*** Opening of EXCERPTED DATA ***

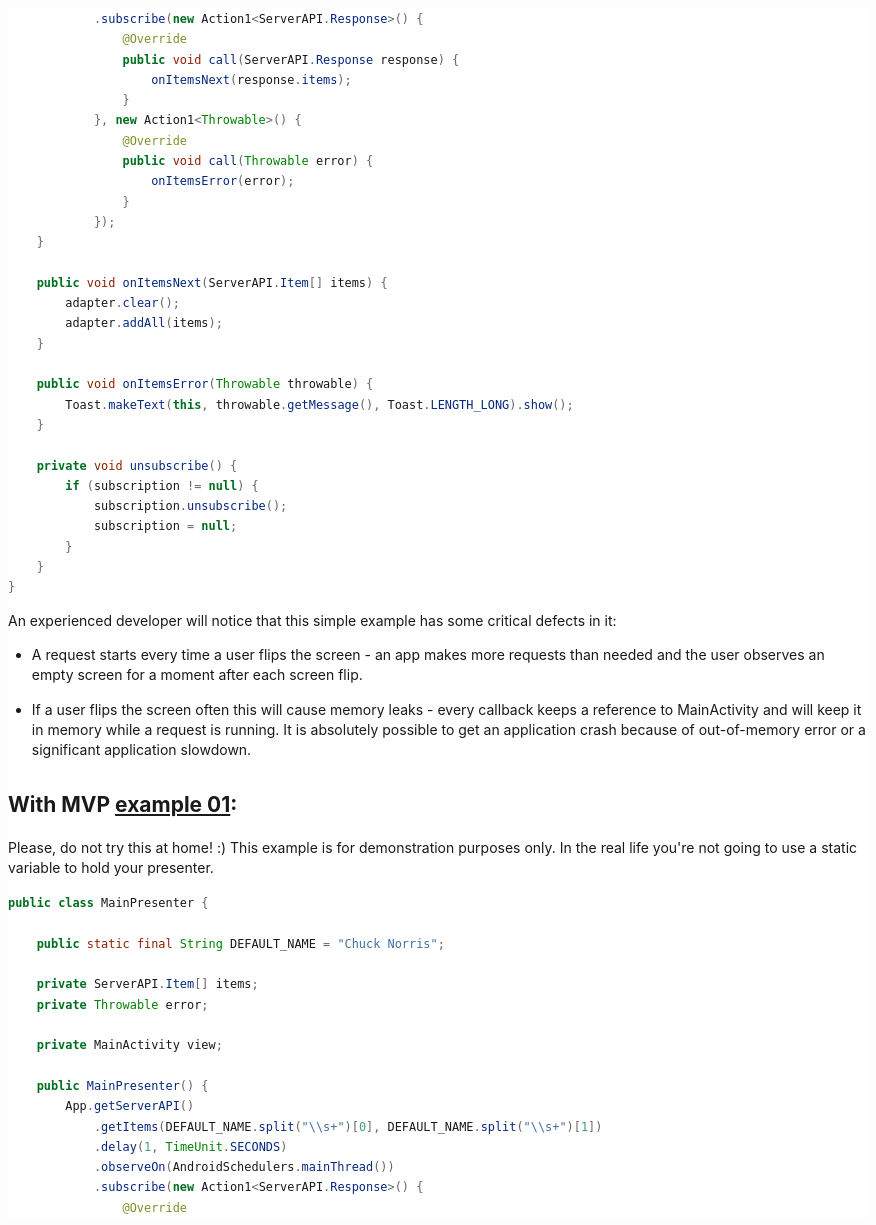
 ``` java
            .subscribe(new Action1<ServerAPI.Response>() {
                @Override
                public void call(ServerAPI.Response response) {
                    onItemsNext(response.items);
                }
            }, new Action1<Throwable>() {
                @Override
                public void call(Throwable error) {
                    onItemsError(error);
                }
            });
    }

    public void onItemsNext(ServerAPI.Item[] items) {
        adapter.clear();
        adapter.addAll(items);
    }

    public void onItemsError(Throwable throwable) {
        Toast.makeText(this, throwable.getMessage(), Toast.LENGTH_LONG).show();
    }

    private void unsubscribe() {
        if (subscription != null) {
            subscription.unsubscribe();
            subscription = null;
        }
    }
}
```

An experienced developer will notice that this simple example has some
critical defects in it:

* A request starts every time a user flips the screen - an app makes more requests
than needed and the user observes an empty screen for a moment after each screen flip.

* If a user flips the screen often this will cause memory leaks - every callback
keeps a reference to MainActivity and will keep it in memory while a request is running.
It is absolutely possible to get an application crash because of out-of-memory error or
a significant application slowdown.

## With MVP [example 01](https://github.com/konmik/MVPExamples/tree/master/example01):

Please, do not try this at home! :) This example is for demonstration purposes only.
In the real life you're not going to use a static variable to hold your presenter.

``` java
public class MainPresenter {

    public static final String DEFAULT_NAME = "Chuck Norris";

    private ServerAPI.Item[] items;
    private Throwable error;

    private MainActivity view;

    public MainPresenter() {
        App.getServerAPI()
            .getItems(DEFAULT_NAME.split("\\s+")[0], DEFAULT_NAME.split("\\s+")[1])
            .delay(1, TimeUnit.SECONDS)
            .observeOn(AndroidSchedulers.mainThread())
            .subscribe(new Action1<ServerAPI.Response>() {
                @Override
```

*** Close of EXCERPTED DATA ***

- [DESCRIPTION OF THE TASK]:
Filter the records above for the string "adapter" and copy each matching line.

- [ANSWER TO THIS EXERCISE]:
        adapter.clear();
        adapter.addAll(items);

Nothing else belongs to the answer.